• [WORK INSTRUCTIONS]: Show the lines below that contain the string "https".

• [MATERIAL FOR THIS TASK]:

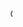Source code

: <HTML>
<HEAD>

</HEAD>

<BODY>
  <MARQUEE>CENTRO DE ESTUDIOS DE BACHILLERATO CEB 5/11<MARQUEE>
<CENTER><H1>Paginas web</H1></CENTER>
<HR>
<P>Centro de estudio de bachillerato ceb 511
<p>Yazmin Alexandra Flores Cedillo
  <P>Ismael sanchez ruiz</P>
  <p>Ximena jocelyn lopez lopes </p>
<p>Ramiro Reyna Torres
<p>602
  <P></P>
</BODY>
</HTML>
</HEAD>
<BODY>
<IMG SRC="https://encrypted-tbn0.gstatic.com/images?q=tbn:ANd9GcTJvXTV_RGtLKkZYQYkoIw1BuZAOL3FHGYSPw&s">
<a href="https://yazmincedillo.github.io/pagina1/">pagina 1</a>
<a href="">enlace</a>
<a href="">enlace</a>
<a href="">enlace</a>
<a href="">enlace</a>
</BODY>
</HTML>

• [TASK ANSWER]:
<IMG SRC="https://encrypted-tbn0.gstatic.com/images?q=tbn:ANd9GcTJvXTV_RGtLKkZYQYkoIw1BuZAOL3FHGYSPw&s">
<a href="https://yazmincedillo.github.io/pagina1/">pagina 1</a>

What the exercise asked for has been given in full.